Despite the decline, however, terrorists remain capable of staging intermittent attacks in some areas. It also appears that more experienced fighters are making their way from combat zones where the IS state collapsed to areas neighbouring Egypt, taking advantage of unstable conditions to infiltrate Egypt. The danger was underscored by an Armed Forces’ communiqué released soon after the Bir Al-Abd attack which reported that the military had eliminated a number of four-wheel drive vehicles used by terrorists and smugglers near Egypt’s eastern, southern and western borders.

Many observers believe the greatest danger lurks across the western border where terrorists from Idlib may have infiltrated Libya with the aid of Libyan militias. Islamist militant Abdel-Hakim Belhaj is one conduit for this process.

Belhaj, who currently resides in Turkey, owns Libyan Wings Airline which, according to the Libyan National Army (LNA), operates out of Misrata and offers a readymade facility to transport terrorists and arms to militias in Libya. Egypt is likely to be one of the main destinations for the new wave of incoming terrorists which include IS and Al-Qaeda operatives who have been trained in conflict zones and who are closely connected to the intelligence agencies of countries such as Turkey and Qatar.

It is worth noting that Hisham Ashmawi, the Egyptian militant who formed one of the first terrorist groups in Sinai — recently apprehended in Libya, he was turned over to Egyptian authorities — is reported to have connections with Belhaj.
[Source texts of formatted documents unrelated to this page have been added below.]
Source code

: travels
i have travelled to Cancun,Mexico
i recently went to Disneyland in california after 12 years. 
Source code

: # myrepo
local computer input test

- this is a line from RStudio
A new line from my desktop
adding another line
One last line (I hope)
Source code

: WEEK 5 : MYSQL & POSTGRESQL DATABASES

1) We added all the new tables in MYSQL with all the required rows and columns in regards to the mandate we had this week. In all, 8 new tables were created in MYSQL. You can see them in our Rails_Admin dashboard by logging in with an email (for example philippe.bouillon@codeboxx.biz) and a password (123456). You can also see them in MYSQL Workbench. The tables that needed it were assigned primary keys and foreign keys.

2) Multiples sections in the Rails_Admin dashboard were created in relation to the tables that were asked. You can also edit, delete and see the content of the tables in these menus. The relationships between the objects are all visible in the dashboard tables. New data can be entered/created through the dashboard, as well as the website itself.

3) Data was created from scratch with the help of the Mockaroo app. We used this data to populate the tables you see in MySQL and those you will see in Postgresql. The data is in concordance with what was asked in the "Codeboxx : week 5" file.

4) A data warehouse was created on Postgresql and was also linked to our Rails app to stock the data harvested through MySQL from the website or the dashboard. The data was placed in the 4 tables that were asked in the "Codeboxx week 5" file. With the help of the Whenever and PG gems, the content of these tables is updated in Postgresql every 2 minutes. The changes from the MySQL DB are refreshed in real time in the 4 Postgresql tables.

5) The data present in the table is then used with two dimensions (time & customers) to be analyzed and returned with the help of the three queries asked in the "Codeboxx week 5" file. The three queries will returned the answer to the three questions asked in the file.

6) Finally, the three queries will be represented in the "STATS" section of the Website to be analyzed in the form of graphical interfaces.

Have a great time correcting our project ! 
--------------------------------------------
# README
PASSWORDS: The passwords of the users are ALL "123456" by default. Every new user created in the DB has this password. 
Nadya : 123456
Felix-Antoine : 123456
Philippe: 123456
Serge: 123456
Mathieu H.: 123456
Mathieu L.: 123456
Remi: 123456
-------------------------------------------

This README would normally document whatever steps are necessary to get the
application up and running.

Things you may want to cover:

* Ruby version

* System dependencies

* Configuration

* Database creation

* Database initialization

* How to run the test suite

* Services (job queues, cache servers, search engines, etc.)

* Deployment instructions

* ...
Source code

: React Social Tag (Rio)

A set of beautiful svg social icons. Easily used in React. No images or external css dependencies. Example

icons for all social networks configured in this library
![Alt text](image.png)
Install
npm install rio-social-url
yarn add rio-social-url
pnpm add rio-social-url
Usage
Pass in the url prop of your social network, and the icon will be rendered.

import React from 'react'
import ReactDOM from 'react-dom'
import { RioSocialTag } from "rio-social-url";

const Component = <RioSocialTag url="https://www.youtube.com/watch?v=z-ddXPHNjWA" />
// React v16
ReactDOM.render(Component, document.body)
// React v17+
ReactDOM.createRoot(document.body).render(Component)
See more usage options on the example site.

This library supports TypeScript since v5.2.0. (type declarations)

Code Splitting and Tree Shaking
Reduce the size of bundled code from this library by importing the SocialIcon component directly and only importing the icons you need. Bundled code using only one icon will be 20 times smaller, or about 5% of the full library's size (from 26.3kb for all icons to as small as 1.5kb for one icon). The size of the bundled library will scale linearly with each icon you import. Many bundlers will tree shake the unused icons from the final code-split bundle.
To the northeast, in spite of all the measures the Egyptian government has taken in recent years to tighten border security, shut the tunnels between Sinai and Gaza and coordinate over security with Hamas, terrorists still find ways to infiltrate Sinai. In his most recent communiqué the Egyptian Armed Forces spokesman noted that the army had destroyed 11 border tunnels. This is a sizeable number compared to previous communiqués. On 2 August, for example, only two tunnels were destroyed.
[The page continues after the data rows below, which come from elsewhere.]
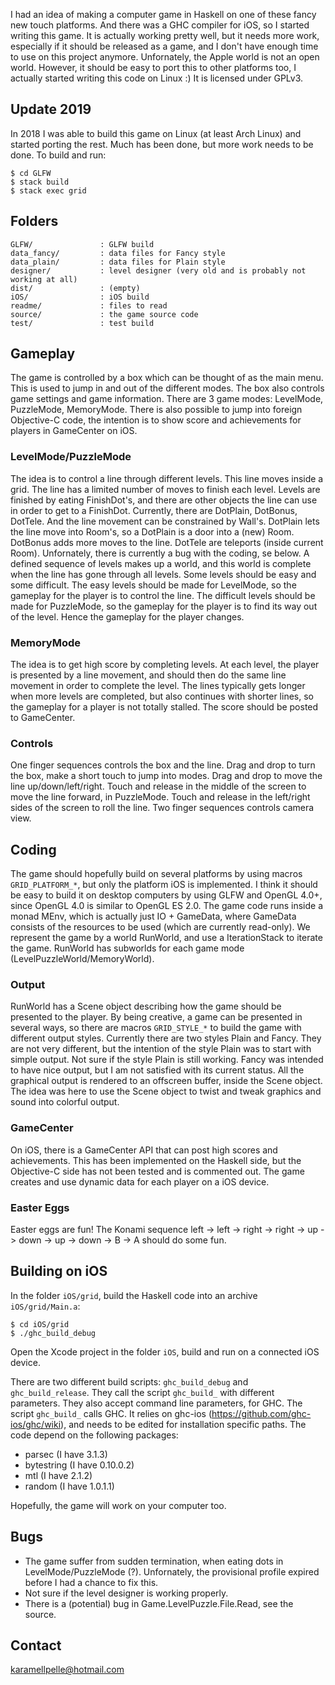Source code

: I had an idea of making a computer game in Haskell on one of these fancy new touch platforms. And there was a GHC compiler for iOS, so I started writing this game. It is actually working pretty well, but it needs more work, especially if it should be released as a game, and I don't have enough time to use on this project anymore. Unfornately, the Apple world is not an open world. However, it should be easy to port this to other platforms too, I actually started writing this code on Linux :) It is licensed under GPLv3.

Update 2019
----------------
In 2018 I was able to build this game on Linux (at least Arch Linux) and started porting the rest. Much has been done, but more work needs to be done. To build and run:

    $ cd GLFW
    $ stack build
    $ stack exec grid


Folders
----------------

    GLFW/               : GLFW build
    data_fancy/         : data files for Fancy style
    data_plain/         : data files for Plain style
    designer/           : level designer (very old and is probably not working at all)
    dist/               : (empty)
    iOS/                : iOS build
    readme/             : files to read
    source/             : the game source code
    test/               : test build 


Gameplay
----------------

The game is controlled by a box which can be thought of as the main menu. This is used to jump in and out of the different modes. The box also controls game settings and game information. There are 3 game modes: LevelMode, PuzzleMode, MemoryMode. There is also possible to jump into foreign Objective-C code, the intention is to show score and achievements for players in GameCenter on iOS.

### LevelMode/PuzzleMode ###
The idea is to control a line through different levels. This line moves inside a grid. The line has a limited number of moves to finish each level. Levels are finished by eating FinishDot's, and there are other objects the line can use in order to get to a FinishDot. Currently, there are DotPlain, DotBonus, DotTele. And the line movement can be constrained by Wall's. DotPlain lets the line move into Room's, so a DotPlain is a door into a (new) Room. DotBonus adds more moves to the line. DotTele are teleports (inside current Room). Unfornately, there is currently a bug with the coding, se below. A defined sequence of levels makes up a world, and this world is complete when the line has gone through all levels. Some levels should be easy and some difficult. The easy levels should be made for LevelMode, so the gameplay for the player is to control the line. The difficult levels should be made for PuzzleMode, so the gameplay for the player is to find its way out of the level. Hence the gameplay for the player changes. 

### MemoryMode ###
The idea is to get high score by completing levels. At each level, the player is presented by a line movement, and should then do the same line movement in order to complete the level. The lines typically gets longer when more levels are completed, but also continues with shorter lines, so the gameplay for a player is not totally stalled. The score should be posted to GameCenter.

### Controls ###
One finger sequences controls the box and the line. Drag and drop to turn the box, make a short touch to jump into modes. Drag and drop to move the line up/down/left/right. Touch and release in the middle of the screen to move the line forward, in PuzzleMode. Touch and release in the left/right sides of the screen to roll the line. Two finger sequences controls camera view.


Coding
----------------

The game should hopefully build on several platforms by using macros `GRID_PLATFORM_*`, but only the platform iOS is implemented. I think it should be easy to build it on desktop computers by using GLFW and OpenGL 4.0+, since OpenGL 4.0 is similar to OpenGL ES 2.0.
The game code runs inside a monad MEnv, which is actually just IO + GameData, where GameData consists of the resources to be used (which are currently read-only). We represent the game by a world RunWorld, and use a IterationStack to iterate the game. RunWorld has subworlds for each game mode (LevelPuzzleWorld/MemoryWorld).

### Output ###
RunWorld has a Scene object describing how the game should be presented to the player. By being creative, a game can be presented in several ways, so there are macros `GRID_STYLE_*` to build the game with different output styles. Currently there are two styles Plain and Fancy. They are not very different, but the intention of the style Plain was to start with simple output. Not sure if the style Plain is still working. Fancy was intended to have nice output, but I am not satisfied with its current status. All the graphical output is rendered to an offscreen buffer, inside the Scene object. The idea was here to use the Scene object to twist and tweak graphics and sound into colorful output.

### GameCenter ###
On iOS, there is a GameCenter API that can post high scores and achievements. This has been implemented on the Haskell side, but the Objective-C side has not been tested and is commented out. The game creates and use dynamic data for each player on a iOS device. 

### Easter Eggs ###
Easter eggs are fun! The Konami sequence left -> left -> right -> right -> up -> down -> up -> down -> B -> A should do some fun. 


Building on iOS
----------------

In the folder `iOS/grid`, build the Haskell code into an archive `iOS/grid/Main.a`:  

    $ cd iOS/grid
    $ ./ghc_build_debug

Open the Xcode project in the folder `iOS`, build and run on a connected iOS device.

There are two different build scripts: `ghc_build_debug` and `ghc_build_release`. They call the script `ghc_build_` with different parameters. They also accept command line parameters, for GHC. The script `ghc_build_` calls GHC. It relies on ghc-ios (<https://github.com/ghc-ios/ghc/wiki>), and needs to be edited for installation specific paths. The code depend on the following packages:

* parsec        (I have 3.1.3)
* bytestring    (I have 0.10.0.2)
* mtl           (I have 2.1.2)
* random        (I have 1.0.1.1)

Hopefully, the game will work on your computer too.


Bugs
----------------

* The game suffer from sudden termination, when eating dots in LevelMode/PuzzleMode (?). Unfornately, the provisional profile expired before I had a chance to fix this. 
* Not sure if the level designer is working properly.
* There is a (potential) bug in Game.LevelPuzzle.File.Read, see the source.

Contact
----------------

<karamellpelle@hotmail.com>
Despite the precautions Egypt has taken along its borders the instability, anarchy and the proliferation of terrorist militias in Egypt’s immediate vicinity are reason enough to believe that the terrorist phenomenon will continue for a long time to come. In Libya, above all, security agencies lack the resources and personnel capable of securing their extensive border with Egypt, let alone the vast tracts of difficult terrain beyond.

It is noteworthy, in this regard, that the last communiqué by the military spokesman mentioned that in the course of operations in Sinai the Armed Forces confiscated 13 Thuraya phones, which communicate via satellite. The army also found 50 metal detectors. A number of studies on terrorism have suggested groups affiliated with IS and Al-Qaeda select areas rich in minerals as places to establish footholds. In an operation in August the army seized 4,600 kg of stones with traces of gold in them, suggesting escalating efforts on the part of terrorist groups to search for precious metals.
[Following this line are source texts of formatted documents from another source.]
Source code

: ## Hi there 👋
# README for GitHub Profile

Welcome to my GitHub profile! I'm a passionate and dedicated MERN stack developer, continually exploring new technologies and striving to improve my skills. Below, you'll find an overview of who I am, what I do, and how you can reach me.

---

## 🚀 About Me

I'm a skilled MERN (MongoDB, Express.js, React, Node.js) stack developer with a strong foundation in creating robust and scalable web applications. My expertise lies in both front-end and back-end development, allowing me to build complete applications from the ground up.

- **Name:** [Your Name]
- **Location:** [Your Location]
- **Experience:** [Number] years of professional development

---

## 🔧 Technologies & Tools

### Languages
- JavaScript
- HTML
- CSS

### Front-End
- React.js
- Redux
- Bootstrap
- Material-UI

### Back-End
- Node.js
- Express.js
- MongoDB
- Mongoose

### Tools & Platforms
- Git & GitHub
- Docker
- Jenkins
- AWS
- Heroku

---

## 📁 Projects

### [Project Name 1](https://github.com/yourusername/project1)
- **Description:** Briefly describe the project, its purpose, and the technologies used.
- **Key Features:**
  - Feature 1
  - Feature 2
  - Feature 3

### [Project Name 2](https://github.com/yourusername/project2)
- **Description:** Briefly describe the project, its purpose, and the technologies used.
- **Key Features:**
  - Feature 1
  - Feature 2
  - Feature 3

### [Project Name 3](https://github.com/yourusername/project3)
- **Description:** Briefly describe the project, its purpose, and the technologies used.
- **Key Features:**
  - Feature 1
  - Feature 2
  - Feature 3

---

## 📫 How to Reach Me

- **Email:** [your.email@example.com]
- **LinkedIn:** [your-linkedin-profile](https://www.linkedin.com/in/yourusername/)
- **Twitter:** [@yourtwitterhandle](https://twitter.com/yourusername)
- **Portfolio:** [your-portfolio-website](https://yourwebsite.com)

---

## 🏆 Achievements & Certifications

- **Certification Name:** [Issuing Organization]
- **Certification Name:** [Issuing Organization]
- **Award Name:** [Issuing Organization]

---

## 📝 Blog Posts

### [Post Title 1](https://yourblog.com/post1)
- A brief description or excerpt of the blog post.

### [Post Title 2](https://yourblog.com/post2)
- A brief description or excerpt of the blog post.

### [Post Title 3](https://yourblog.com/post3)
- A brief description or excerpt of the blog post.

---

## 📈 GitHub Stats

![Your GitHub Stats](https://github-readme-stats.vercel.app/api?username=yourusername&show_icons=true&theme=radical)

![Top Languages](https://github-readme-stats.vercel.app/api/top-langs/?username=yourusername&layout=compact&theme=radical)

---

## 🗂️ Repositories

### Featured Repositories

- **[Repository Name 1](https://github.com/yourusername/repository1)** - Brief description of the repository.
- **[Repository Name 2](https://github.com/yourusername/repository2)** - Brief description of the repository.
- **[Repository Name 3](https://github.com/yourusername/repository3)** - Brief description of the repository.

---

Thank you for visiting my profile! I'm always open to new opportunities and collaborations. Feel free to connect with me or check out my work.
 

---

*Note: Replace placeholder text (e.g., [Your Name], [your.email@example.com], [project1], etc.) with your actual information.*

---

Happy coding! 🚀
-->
The recent communiqué said the army had eliminated 118 terrorist elements in North and Central Sinai.

The Ministry of Defence launched Comprehensive Operation Sinai 2018 in February 2018. While weapons seized suggest terrorist operatives now have access to more sophisticated equipment, this is offset by falls in the terrorist groups’ ability to recruit locals as a result of the ongoing counter-terrorist operations and enhanced development programmes in the area.

The involvement of foreign intelligence agencies in supporting cells of trained and experienced operatives is also a phenomenon that Egyptian military sources note. It should also be borne in mind that counter-terrorist operations also target organised crime — drug smuggling and human trafficking — closely connected to terrorist groups, and the Armed Forces has reported increased activity in both areas.

*A version of this article appears in print in the 3 October, 2019 edition of Al-Ahram Weekly.